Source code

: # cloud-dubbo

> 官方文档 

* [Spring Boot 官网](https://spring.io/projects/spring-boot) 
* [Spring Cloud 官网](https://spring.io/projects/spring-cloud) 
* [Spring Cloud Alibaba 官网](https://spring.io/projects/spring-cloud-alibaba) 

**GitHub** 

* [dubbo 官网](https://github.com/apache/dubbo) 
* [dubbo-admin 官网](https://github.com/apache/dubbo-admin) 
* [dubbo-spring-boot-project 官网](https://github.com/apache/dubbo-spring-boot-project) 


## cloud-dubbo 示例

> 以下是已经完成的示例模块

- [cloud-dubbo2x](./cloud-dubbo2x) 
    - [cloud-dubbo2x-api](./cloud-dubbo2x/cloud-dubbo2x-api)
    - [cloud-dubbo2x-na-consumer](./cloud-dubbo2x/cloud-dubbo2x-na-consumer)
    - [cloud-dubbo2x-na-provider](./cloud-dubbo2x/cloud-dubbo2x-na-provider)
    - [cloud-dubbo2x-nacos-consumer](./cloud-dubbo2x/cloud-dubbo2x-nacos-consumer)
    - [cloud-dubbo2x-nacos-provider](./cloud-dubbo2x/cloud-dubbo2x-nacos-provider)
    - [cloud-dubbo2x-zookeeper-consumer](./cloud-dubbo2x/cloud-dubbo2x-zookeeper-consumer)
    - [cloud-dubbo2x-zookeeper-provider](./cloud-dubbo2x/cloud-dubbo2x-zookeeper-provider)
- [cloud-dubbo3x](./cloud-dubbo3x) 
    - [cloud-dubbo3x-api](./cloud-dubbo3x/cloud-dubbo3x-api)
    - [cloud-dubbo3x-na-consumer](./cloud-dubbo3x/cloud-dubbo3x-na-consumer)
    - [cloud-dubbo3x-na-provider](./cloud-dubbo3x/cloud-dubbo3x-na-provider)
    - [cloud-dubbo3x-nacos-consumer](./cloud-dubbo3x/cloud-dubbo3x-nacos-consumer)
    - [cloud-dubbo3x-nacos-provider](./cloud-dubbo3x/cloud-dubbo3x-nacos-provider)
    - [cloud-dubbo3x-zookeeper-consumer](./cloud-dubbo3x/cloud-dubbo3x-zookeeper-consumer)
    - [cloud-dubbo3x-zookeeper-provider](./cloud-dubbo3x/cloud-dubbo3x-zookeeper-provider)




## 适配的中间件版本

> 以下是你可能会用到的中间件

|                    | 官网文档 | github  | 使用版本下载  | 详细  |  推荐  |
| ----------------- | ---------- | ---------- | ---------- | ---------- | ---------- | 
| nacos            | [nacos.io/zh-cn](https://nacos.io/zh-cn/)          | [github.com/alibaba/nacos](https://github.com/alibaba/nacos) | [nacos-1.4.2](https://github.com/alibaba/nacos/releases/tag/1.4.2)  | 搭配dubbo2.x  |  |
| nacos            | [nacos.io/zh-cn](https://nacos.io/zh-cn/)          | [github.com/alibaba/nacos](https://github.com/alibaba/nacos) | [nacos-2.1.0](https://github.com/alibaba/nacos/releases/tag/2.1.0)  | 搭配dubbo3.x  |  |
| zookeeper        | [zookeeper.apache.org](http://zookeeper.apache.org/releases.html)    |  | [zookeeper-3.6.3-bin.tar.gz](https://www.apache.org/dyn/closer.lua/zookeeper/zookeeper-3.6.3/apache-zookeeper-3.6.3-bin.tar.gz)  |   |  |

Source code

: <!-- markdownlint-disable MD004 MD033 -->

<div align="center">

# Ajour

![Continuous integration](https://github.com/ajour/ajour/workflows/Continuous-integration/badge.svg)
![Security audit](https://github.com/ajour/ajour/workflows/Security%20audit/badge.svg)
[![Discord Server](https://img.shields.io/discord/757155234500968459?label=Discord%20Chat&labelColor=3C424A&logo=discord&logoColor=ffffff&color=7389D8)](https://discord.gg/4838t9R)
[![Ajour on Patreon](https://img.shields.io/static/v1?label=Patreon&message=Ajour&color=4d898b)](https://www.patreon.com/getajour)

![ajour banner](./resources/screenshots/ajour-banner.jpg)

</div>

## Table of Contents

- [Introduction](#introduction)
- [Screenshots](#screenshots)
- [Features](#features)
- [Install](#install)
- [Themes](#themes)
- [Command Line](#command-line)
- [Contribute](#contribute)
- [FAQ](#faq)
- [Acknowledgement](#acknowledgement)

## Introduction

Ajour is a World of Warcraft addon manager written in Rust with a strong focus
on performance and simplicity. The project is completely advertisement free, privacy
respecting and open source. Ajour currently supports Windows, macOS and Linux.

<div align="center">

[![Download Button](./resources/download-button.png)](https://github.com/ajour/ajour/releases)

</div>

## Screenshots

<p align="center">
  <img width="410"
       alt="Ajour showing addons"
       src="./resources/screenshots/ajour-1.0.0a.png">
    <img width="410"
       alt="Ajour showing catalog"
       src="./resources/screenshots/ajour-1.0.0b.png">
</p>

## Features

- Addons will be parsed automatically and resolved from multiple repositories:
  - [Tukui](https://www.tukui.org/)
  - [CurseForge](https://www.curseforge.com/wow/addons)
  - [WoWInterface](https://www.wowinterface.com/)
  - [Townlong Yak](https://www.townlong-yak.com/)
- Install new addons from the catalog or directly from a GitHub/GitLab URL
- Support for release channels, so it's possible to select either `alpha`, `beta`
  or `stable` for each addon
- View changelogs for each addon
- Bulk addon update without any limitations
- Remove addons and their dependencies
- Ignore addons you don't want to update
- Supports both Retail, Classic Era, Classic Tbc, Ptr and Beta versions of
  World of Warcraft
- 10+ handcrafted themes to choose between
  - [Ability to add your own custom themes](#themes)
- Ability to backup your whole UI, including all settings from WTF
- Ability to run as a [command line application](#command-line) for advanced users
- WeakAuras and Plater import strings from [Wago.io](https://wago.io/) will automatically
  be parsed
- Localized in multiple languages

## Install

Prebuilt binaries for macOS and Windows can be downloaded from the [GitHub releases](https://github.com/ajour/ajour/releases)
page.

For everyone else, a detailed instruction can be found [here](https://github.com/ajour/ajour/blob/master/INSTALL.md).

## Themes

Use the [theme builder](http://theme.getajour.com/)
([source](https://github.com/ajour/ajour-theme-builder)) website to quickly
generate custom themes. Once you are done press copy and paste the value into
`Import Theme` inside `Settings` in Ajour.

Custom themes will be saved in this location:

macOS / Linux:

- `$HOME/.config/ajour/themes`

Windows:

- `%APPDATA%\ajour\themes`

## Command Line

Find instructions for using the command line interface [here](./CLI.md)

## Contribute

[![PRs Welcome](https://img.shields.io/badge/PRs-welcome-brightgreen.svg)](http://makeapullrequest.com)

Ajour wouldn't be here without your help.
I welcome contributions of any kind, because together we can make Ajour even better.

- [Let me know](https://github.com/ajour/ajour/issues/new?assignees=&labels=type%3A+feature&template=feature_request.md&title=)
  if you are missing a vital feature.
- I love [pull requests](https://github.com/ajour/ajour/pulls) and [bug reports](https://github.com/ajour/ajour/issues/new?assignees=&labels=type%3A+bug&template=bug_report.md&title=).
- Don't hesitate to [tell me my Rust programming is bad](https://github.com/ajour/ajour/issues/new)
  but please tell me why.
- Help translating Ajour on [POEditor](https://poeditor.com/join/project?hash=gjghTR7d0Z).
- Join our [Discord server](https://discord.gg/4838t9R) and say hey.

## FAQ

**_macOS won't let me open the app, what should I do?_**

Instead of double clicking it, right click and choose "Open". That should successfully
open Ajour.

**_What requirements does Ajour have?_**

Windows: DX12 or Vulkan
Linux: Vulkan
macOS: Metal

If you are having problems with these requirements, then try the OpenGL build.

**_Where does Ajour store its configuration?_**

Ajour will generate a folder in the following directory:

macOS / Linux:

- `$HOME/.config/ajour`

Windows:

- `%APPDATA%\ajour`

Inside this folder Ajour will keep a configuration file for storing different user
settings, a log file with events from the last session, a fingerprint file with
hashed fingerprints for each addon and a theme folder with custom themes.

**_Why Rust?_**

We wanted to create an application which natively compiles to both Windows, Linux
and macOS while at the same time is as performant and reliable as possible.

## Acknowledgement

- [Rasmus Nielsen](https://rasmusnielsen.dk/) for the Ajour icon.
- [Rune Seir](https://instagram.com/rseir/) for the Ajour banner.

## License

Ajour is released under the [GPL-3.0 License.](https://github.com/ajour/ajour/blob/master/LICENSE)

About this task.
The task here is to output the line with "Inside this folder" and all lines after it to the end of the records above, exactly and only those.

Response.
Inside this folder Ajour will keep a configuration file for storing different user
settings, a log file with events from the last session, a fingerprint file with
hashed fingerprints for each addon and a theme folder with custom themes.

**_Why Rust?_**

We wanted to create an application which natively compiles to both Windows, Linux
and macOS while at the same time is as performant and reliable as possible.

## Acknowledgement

- [Rasmus Nielsen](https://rasmusnielsen.dk/) for the Ajour icon.
- [Rune Seir](https://instagram.com/rseir/) for the Ajour banner.

## License

Ajour is released under the [GPL-3.0 License.](https://github.com/ajour/ajour/blob/master/LICENSE)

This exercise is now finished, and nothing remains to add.